Dallas Cowboys Should Wait to Re-Sign Dez Bryant, DeMarco Murray

Brad Gagnon NFL National ColumnistJanuary 15, 2014

Sep 29, 2013; San Diego, CA, USA; Dallas Cowboys receiver Dez Bryant (88) celebrates with running back DeMarco Murray (29) after a touchdown during the second quarter against the San Diego Chargers at Qualcomm Stadium. Mandatory Credit: Christopher Hanewinckel-USA TODAY Sports
Christopher Hanewinckel-USA TODA

The two most important non-quarterbacks on the Dallas Cowboys offensive roster in 2013 were Dez Bryant and DeMarco Murray. And if the team does nothing this offseason, 2014 will be the final year of their respective rookie contracts.

The team should do nothing.

Bryant signed a five-year deal as a first-round pick in 2010. In the final season of said contract, he'll count only $3.1 million against the cap, according to Spotrac.

Murray signed a four-year deal as a third-round pick in 2011. In the final season of said contract, he'll count only $950,000 against the cap, according to the same source.

Bryant and Murray: 2014 cap hits
AgeCap hitTeam cap hit rank
Dez Bryant25$3.149 M13th
DeMarco Murray25$946,00022nd

Now, they both probably deserve more, but the somewhat ironic reality is the Cowboys are the poorest team in the NFL when it comes to cap space. They'll be fighting to get under the cap as soon as the offseason officially arrives, and there's no reason for them to obstruct that process by committing more cash to two players still under contract.

They could back-load either extension, but consider the restructure spree they went on last offseason. The bills will come due eventually. Serenity now, insanity later. 

Brad Gagnon/BR

And here's the thing: You've got the franchise tag in your back pocket. If Bryant puts together another big campaign and negotiations become difficult next spring, you tag him. It's that simple. In the franchise-tag game, receivers don't cost as much as quarterbacks or defensive ends.

And by comparison, running backs are dirt cheap. That, of course, is because in 2013 they're worth somewhere in the range of a dime a dozen. So while it's encouraging that Murray had a breakout season with 5.2 yards per carry and nearly 1,500 yards from scrimmage in 14 games, his value in upcoming seasons will be hard to peg.

That's especially the case here. Murray will turn 26 in a month. At that point, he'll already be a middle-aged NFL running back. He's yet to make it through a full season due to various injuries. Sadly, it's very possible he peaked in 2013. 
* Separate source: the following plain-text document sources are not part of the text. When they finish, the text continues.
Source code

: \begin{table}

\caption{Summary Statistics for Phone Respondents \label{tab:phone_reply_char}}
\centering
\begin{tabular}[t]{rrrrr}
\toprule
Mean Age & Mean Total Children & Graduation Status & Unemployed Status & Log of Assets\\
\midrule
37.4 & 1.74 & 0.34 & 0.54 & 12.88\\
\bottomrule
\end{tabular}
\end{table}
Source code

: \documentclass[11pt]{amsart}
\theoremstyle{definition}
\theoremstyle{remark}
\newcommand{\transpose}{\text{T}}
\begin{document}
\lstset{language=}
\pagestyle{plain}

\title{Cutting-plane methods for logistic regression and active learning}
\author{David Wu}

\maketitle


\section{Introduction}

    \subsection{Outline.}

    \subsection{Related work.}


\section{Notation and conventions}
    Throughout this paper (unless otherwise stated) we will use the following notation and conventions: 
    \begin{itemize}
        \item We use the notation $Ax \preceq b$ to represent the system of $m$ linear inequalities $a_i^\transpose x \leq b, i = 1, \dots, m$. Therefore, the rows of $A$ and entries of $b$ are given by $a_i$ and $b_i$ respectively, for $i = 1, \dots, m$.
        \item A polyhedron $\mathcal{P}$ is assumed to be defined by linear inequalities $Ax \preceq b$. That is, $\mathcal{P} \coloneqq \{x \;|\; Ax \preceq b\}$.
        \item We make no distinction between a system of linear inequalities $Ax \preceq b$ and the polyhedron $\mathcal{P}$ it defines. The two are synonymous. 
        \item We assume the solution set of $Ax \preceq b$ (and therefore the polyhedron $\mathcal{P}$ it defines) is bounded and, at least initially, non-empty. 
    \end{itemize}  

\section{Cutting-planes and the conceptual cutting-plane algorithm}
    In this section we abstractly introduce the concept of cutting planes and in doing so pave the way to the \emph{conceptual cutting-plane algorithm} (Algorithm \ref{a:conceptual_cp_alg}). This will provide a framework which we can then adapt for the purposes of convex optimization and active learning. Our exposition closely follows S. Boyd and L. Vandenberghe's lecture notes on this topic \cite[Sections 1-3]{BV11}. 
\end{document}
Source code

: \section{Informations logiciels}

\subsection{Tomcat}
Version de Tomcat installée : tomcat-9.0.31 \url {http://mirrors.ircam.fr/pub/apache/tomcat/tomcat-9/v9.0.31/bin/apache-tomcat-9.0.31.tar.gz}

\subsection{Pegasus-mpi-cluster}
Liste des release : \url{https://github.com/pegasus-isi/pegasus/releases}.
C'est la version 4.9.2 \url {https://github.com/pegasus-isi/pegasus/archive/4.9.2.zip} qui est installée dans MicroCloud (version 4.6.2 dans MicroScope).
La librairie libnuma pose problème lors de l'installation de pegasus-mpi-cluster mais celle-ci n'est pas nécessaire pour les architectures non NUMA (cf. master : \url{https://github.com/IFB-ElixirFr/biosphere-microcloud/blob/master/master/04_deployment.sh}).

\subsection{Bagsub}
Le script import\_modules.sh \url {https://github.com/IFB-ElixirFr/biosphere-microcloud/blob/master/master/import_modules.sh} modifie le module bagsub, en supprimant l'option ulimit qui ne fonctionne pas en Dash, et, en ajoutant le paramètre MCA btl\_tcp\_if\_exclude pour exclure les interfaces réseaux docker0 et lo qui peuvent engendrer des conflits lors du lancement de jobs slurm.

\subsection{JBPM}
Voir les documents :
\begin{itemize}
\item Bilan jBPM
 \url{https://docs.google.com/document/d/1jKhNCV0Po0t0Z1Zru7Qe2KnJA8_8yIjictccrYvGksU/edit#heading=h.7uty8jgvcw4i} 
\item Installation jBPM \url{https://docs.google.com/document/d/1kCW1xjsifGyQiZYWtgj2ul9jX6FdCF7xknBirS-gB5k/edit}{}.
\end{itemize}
Bryant's case is much different. Higher expectations, for sure. And he's only 25, which is still young in the world of NFL wide receivers. The Cowboys value him more, I promise. But he'd also demand quite a hefty contract after putting together back-to-back seasons with more than 90 catches, 1,200 yards and 12 touchdowns. 

Where they ranked in 2013
YardageYards per catch/runTouchdowns
Pro Football Reference

Make Murray and him prove themselves one more time. Let's see if Dez can stay out of trouble for another year. Let's see if Murray can stay healthy. If they come through, you pay up, and you might even have to use the tag. But signing either to a long-term deal right now just isn't worth the short- or long-term risk.